Luisah Teish, she a New Orleans woman and writer, spoke to a group of us one day in Santa Fe. She told us about feeling -tipsy- in that mysterious city of New Orleans, two-headed, that the spirits of the city and land and water made anyone sensitive able to tune into other worlds, other ways.
When I saw Dr. John it was at an outdoor concert in Oregon. On his piano was a beautiful vodoun veve, a tapestry. Got his autograph afterwards, he drew me a crescent moon.

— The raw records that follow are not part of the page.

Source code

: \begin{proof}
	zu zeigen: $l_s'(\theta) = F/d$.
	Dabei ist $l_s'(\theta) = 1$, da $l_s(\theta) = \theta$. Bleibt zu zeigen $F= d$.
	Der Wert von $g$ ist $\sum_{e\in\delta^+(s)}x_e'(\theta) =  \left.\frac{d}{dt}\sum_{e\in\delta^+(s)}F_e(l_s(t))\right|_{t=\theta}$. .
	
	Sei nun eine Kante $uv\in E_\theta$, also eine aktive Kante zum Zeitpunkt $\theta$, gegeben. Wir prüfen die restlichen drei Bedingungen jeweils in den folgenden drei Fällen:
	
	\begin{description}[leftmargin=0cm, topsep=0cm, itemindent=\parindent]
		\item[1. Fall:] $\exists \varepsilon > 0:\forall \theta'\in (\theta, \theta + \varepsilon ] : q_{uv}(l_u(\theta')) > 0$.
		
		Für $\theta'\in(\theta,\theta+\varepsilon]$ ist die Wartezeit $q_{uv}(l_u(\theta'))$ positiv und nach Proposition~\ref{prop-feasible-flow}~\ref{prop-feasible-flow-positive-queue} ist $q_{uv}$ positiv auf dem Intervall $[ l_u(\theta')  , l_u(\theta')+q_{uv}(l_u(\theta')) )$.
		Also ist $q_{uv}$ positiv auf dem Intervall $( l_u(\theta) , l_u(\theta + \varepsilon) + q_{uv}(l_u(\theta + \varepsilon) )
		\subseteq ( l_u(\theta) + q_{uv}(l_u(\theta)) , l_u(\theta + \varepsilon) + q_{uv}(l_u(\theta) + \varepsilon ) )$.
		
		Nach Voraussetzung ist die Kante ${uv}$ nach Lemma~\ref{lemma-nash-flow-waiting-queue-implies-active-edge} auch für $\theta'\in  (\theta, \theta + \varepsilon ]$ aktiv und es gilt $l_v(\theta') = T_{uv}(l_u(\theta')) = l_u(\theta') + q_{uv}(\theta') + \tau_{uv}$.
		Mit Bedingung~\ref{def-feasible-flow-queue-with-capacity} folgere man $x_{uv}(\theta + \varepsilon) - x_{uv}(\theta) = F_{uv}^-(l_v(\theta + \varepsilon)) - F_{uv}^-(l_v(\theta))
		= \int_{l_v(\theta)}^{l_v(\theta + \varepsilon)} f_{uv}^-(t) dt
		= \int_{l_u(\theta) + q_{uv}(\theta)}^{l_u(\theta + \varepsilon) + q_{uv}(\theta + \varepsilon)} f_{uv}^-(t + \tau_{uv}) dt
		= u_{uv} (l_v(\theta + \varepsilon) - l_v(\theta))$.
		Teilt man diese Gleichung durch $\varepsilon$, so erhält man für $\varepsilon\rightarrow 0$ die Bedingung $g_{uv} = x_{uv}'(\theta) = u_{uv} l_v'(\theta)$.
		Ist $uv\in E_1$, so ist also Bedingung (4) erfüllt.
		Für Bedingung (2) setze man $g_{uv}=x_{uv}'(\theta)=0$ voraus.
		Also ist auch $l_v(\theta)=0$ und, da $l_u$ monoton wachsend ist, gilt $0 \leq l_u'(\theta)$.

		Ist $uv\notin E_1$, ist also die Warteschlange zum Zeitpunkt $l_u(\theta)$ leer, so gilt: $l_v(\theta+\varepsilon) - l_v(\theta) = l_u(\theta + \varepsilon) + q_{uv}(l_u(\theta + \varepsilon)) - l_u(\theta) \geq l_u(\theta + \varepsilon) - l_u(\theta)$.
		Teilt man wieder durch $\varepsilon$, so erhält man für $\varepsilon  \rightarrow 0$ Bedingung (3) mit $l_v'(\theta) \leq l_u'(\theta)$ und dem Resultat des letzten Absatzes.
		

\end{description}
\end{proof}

A man named Sagada up in Seattle taught me some about using candles and oils, he a longshoreman from New Orleans, in Seattle now doing tarot readings and candles for people. He told me that I reminded him of civil rights workers he met long ago, what a compliment eh?
My friend, Anila, returned to the NW from time spent in New Orleans during Mardi Gras. She'd done bad drugs and bad men and had seen too much of the painful streets during the frenzied celebration. She saw the naked insane ones, the beyond drunk and unsafe ones, she saw the police. Yet, she also told me about how wonderful it was to see the gracious orderly clean up afterwards, that is was near a spiritual experience, watching all the chaos be cleansed.
I never had beignets and hot coffee with a whisper of chicory at the Cafe du Monde. I never poked around to see if I could find an authentic rootworker or two. Never checked out the Catholic cathedral and all the syncretic mix of Catholicism and Afro-diasporic faiths. Never lit a candle in a cemetery.
Yet, it is clear, the City has touched me. I'm tipsy for Her, two-headed, from the muck and floods perhaps Her Phoenix shall rise. Surely playing a trumpet for all to hear.